Pent¶
In the previous section we introduced Kvetch, the graph database that powers Graphscale. Next is Pent, the Python object model designed to power a GraphQL API tier. It is important to know about the attributes and constraints of kvetch, but most business logic in a Graphscale-driver Python codebase will be against the Pent API. Pent relies heavily on async/await – new in Python 3.5 – and although optional, use of mypy is strongly recommended.
Todo Example¶
Here is a minimal Pent hierarchy based on the ever-present Todo app.
class TodoUser(Pent):
@property
def name(self) -> str:
return self._data['name']
async def gen_todo_lists(self, first: int=100, after: UUID) -> list
cls, edge = TodoList, 'user_to_list_edge'
return await self.gen_edge_pents(cls, edge, first, after)
class TodoList(Pent):
@property
def name(self) -> str:
return self._data['name']
async def gen_owner(self) -> TodoUser:
return TodoUser.gen(self.context, self._data['owner_id']
async def gen_todo_items(self, first: int, after: UUID) -> List[TodoItem]
cls, edge = TodoItem, 'list_to_item_edge'
return await self.gen_edge_pents(cls, edge, first, after)
class TodoItem(Pent)
@property
def text(self) -> str:
return self._data['text']
async def gen_todo_list(self) -> TodoList:
return TodoList.gen(self.context, self._data['todo_list_id']

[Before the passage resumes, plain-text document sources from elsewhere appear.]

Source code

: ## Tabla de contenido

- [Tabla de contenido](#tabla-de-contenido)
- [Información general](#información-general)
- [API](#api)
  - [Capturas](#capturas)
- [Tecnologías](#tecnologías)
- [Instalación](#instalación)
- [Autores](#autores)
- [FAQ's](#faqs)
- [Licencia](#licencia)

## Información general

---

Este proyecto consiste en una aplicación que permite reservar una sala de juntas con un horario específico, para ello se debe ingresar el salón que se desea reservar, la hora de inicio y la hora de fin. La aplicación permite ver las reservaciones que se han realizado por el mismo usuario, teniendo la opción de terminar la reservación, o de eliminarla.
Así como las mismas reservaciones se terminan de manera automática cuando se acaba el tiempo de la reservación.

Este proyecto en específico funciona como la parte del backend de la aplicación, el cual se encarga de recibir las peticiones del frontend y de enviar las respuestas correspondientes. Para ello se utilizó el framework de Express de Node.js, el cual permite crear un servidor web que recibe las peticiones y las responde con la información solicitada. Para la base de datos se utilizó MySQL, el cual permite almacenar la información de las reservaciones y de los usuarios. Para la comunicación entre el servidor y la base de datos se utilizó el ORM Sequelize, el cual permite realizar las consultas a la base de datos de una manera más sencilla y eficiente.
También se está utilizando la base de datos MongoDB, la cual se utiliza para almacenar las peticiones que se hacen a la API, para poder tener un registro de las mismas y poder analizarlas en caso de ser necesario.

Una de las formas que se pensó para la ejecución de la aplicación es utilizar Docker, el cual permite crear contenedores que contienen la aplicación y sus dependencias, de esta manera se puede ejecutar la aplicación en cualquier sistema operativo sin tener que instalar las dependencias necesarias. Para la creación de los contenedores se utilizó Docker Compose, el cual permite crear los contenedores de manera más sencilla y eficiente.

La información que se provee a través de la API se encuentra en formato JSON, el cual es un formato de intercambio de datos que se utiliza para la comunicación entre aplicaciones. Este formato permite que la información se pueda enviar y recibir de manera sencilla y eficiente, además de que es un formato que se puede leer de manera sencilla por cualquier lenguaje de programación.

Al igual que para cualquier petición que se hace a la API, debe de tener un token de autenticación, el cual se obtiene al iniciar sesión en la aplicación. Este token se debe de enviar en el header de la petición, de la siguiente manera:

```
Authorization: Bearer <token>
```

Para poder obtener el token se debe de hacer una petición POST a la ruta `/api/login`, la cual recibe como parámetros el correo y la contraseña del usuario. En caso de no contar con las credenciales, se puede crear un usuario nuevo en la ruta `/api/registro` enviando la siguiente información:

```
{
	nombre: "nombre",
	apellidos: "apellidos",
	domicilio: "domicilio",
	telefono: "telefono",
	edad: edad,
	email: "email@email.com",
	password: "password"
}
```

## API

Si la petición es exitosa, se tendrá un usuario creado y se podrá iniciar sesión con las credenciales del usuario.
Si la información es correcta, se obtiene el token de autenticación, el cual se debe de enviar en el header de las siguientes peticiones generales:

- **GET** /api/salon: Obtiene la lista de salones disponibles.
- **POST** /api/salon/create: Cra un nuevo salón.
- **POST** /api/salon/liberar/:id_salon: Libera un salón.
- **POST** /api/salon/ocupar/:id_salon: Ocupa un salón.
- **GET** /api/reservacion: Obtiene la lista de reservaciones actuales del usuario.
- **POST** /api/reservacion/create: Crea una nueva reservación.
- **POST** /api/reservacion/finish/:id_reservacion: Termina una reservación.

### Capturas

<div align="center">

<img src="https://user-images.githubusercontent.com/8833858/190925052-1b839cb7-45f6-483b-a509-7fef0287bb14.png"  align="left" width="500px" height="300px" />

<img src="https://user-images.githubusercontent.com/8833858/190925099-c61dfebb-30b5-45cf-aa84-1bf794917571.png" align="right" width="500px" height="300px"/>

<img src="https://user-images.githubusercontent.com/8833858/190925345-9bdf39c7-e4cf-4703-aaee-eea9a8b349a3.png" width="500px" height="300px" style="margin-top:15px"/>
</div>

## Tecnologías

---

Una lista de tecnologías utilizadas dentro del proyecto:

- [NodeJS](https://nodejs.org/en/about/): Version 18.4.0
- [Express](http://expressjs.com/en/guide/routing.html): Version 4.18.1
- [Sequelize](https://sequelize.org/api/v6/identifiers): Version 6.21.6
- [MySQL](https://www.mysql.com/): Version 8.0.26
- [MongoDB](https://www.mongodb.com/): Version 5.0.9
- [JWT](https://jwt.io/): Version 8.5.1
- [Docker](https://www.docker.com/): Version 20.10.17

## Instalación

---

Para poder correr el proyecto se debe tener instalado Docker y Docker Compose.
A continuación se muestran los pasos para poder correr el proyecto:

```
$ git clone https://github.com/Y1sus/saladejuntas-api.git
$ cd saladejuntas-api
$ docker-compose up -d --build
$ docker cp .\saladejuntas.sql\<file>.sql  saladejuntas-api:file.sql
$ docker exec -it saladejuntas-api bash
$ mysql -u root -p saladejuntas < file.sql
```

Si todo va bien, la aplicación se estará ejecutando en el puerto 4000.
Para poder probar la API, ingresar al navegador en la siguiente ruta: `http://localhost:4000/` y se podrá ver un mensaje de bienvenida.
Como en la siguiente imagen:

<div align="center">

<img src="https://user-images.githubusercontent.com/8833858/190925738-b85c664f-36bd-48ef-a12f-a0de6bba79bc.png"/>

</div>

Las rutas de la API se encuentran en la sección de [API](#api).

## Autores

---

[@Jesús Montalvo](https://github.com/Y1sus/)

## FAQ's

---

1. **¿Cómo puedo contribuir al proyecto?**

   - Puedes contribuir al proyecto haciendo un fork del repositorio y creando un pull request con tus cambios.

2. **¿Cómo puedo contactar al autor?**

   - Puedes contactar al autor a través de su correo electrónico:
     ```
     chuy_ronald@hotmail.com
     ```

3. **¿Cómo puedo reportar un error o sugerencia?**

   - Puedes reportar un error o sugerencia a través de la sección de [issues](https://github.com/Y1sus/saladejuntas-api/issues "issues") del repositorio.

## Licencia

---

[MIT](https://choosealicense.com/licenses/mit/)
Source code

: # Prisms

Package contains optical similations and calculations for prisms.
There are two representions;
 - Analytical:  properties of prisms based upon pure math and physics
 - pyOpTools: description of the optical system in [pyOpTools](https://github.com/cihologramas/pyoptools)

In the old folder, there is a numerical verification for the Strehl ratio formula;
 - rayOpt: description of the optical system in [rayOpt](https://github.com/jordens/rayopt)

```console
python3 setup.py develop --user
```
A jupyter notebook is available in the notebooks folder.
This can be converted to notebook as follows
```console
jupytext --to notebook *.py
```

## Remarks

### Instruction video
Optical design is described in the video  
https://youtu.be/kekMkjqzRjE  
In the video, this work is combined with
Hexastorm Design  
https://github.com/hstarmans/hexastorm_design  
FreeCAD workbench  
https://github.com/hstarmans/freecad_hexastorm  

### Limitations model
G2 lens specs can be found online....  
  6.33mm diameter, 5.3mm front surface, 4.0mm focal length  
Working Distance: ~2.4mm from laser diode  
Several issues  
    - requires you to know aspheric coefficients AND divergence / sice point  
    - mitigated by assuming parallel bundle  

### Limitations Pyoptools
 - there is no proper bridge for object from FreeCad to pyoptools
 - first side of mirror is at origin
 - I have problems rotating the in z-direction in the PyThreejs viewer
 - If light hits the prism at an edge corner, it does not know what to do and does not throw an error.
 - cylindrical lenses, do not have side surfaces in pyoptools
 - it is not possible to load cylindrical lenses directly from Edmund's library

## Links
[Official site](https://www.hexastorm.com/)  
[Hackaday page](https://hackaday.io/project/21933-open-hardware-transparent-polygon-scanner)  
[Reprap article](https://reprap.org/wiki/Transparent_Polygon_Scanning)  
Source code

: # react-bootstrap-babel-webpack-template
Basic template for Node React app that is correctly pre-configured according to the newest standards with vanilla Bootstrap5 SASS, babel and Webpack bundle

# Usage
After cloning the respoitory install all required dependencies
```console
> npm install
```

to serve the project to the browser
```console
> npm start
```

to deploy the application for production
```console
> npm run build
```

Going back to our previous example, let’s imagine we are building a view that displays the first 10 todo lists of a user the first 5 items from each of those lists.
async def gen_seq(func, seq):
return await gather(*[func(item) for item in seq])
async def create_view(context: PentContext, user_id: UUID) -> SomeView:
user = await TodoUser.gen(context, user_id)
view = SomeView(user)
todo_lists = await user.gen_todo_lists(first=10)
todo_item_chunks = await gen_seq(
lambda todo_list: todo_list.gen_todo_items(first=5),
todo_lists)
for todo_list, todo_items in zip(todo_lists, todo_item_chunks):
view.add_list(todo_list, todo_items)
return view
Pent-GraphQL Isomorphism¶
Pent is designed to be a python type system that has a direct one-to-one mapping (i.e. a bijection) with the exposed GraphQL type system. In concrete terms, this means there are no free-standing custom resolvers in Graphscale. All business logic are properties and methods on Pent objects. This ensures that internal business logic, scripts, and server-side computation shares the same exact behavior as your client.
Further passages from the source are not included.